Items listed in a dataset
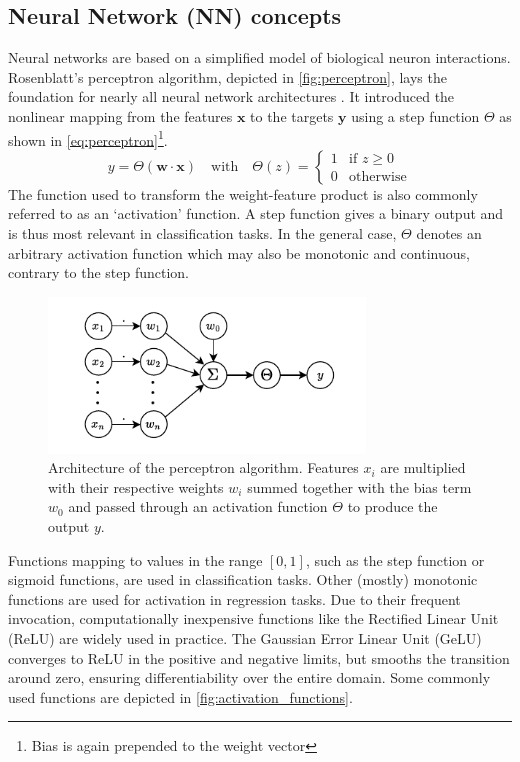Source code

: \subsection{Neural Network (NN) concepts}
\label{subsec:nn_concepts}
Neural networks are based on a simplified model of biological neuron interactions. Rosenblatt's perceptron algorithm, depicted in \autoref{fig:perceptron}, lays the foundation for nearly all neural network architectures \parencite{ref:rosenblatt1958perceptron}. It introduced the nonlinear mapping from the features $\mathbf{x}$ to the targets $\mathbf{y}$ using a step function $\Theta$ as shown in \autoref{eq:perceptron}\footnote{Bias is again prepended to the weight vector}.
\begin{equation}
    \label{eq:perceptron}
    y = \Theta(\mathbf{w} \cdot \mathbf{x}) \quad \text{with} \quad
    \Theta(z) =
    \begin{cases}
        1 & \text{if } z \geq 0 \\
        0 & \text{otherwise}
    \end{cases}
\end{equation}
The function used to transform the weight-feature product is also commonly referred to as an `activation' function. A step function gives a binary output and is thus most relevant in classification tasks. In the general case, $\Theta$ denotes an arbitrary activation function which may also be monotonic and continuous, contrary to the step function.\\
\begin{figure}[H]
    \centering
    \includegraphics[width=0.75\textwidth]{../fig/background/Perceptron.pdf}
    \caption[Perceptron]{Architecture of the perceptron algorithm. Features $x_i$ are multiplied with their respective weights $w_i$ summed together with the bias term $w_0$ and passed through an activation function $\Theta$ to produce the output $y$.}
    \label{fig:perceptron}
\end{figure}
Functions mapping to values in the range $[0, 1]$, such as the step function or sigmoid functions, are used in classification tasks. Other (mostly) monotonic functions are used for activation in regression tasks. Due to their frequent invocation, computationally inexpensive functions like the Rectified Linear Unit (ReLU) are widely used in practice. The Gaussian Error Linear Unit (GeLU) converges to ReLU in the positive and negative limits, but smooths the transition around zero, ensuring differentiability over the entire domain. Some commonly used functions are depicted in \autoref{fig:activation_functions}.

What to produce: How many of the lines above include the word "activation"? Give that number without comment.

Reply: 3